| SUPPLIED DATA |
◇ ◇ ◇ ◇

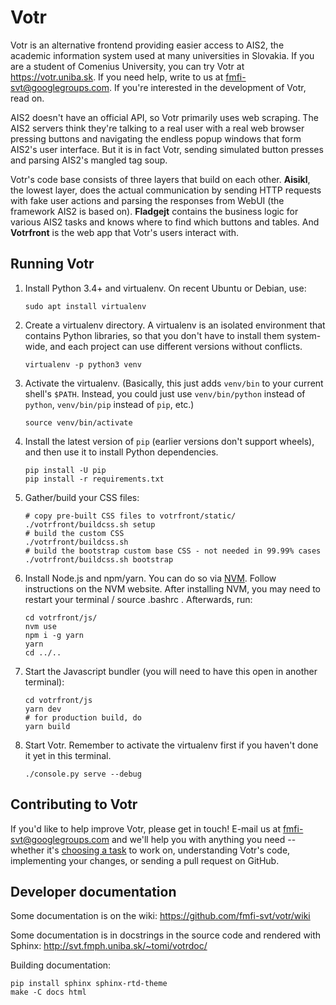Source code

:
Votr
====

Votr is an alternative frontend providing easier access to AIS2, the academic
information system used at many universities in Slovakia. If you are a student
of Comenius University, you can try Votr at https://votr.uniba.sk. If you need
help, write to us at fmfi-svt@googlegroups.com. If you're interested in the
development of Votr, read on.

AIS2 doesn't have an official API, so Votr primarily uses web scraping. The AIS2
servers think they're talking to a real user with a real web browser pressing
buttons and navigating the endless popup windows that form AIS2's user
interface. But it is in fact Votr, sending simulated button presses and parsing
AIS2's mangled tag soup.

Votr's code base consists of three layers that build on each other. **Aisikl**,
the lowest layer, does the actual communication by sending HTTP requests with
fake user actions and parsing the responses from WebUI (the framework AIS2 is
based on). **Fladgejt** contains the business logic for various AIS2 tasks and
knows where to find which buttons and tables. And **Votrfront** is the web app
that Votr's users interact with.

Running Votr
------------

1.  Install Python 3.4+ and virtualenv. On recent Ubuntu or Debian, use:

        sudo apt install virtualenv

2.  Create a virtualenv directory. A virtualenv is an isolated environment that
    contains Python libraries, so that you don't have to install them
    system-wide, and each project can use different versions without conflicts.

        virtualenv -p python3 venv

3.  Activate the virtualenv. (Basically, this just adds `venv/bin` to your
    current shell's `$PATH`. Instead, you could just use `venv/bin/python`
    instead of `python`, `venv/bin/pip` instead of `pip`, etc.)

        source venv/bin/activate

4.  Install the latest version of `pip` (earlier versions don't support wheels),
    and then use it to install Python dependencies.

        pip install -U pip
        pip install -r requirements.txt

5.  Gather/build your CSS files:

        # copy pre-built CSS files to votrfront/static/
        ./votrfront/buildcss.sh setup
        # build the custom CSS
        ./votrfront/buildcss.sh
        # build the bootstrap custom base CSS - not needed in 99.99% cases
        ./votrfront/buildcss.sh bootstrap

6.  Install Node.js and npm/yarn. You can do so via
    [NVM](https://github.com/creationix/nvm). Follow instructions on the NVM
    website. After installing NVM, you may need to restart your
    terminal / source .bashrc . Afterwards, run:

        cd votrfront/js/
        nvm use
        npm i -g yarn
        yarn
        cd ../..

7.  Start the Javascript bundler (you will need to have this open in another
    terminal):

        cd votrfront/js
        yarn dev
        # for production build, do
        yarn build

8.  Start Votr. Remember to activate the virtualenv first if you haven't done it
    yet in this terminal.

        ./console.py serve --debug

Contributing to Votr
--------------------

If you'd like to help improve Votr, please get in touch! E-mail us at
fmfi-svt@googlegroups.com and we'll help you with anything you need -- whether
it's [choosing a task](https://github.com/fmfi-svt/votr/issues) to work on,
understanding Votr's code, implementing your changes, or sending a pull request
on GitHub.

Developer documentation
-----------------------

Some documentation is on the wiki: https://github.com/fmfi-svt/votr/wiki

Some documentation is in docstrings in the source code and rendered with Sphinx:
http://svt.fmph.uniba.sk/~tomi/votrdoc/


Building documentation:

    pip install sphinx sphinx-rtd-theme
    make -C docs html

◇ ◇ ◇ ◇

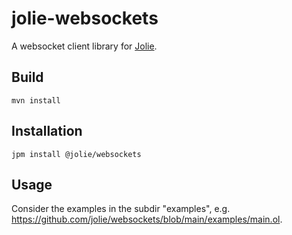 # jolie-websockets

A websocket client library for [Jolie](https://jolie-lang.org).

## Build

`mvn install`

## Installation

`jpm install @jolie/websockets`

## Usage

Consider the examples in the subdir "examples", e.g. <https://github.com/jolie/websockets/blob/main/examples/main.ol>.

◇ ◇ ◇ ◇

Where the line holding "A websocket client" appears in the listing above, start reproducing exactly, and end with the line holding "Consider the examples".

A websocket client library for [Jolie](https://jolie-lang.org).

## Build

`mvn install`

## Installation

`jpm install @jolie/websockets`

## Usage

Consider the examples in the subdir "examples", e.g. <https://github.com/jolie/websockets/blob/main/examples/main.ol>.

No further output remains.